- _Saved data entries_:
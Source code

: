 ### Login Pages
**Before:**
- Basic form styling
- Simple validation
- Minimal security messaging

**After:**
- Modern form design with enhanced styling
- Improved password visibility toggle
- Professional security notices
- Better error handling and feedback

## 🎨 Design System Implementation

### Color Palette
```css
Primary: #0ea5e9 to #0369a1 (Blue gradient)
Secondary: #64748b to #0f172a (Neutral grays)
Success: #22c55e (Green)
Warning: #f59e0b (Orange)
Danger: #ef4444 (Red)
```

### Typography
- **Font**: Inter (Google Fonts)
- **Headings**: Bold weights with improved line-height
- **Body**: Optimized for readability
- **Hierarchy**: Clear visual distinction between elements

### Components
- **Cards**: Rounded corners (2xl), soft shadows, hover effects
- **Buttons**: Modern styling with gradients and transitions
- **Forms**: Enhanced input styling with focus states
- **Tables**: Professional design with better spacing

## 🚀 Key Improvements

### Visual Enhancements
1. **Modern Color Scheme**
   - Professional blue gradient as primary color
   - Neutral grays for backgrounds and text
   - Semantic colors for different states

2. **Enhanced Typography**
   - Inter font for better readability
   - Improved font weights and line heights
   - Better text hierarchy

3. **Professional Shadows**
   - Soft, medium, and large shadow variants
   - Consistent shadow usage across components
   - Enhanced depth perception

- _Goal of the exercise_:
For this exercise, copy the lines from the one that contains "- Inter font for better readability" through the last line of the records, exactly and only those.

- _Task result_:
   - Inter font for better readability
   - Improved font weights and line heights
   - Better text hierarchy

3. **Professional Shadows**
   - Soft, medium, and large shadow variants
   - Consistent shadow usage across components
   - Enhanced depth perception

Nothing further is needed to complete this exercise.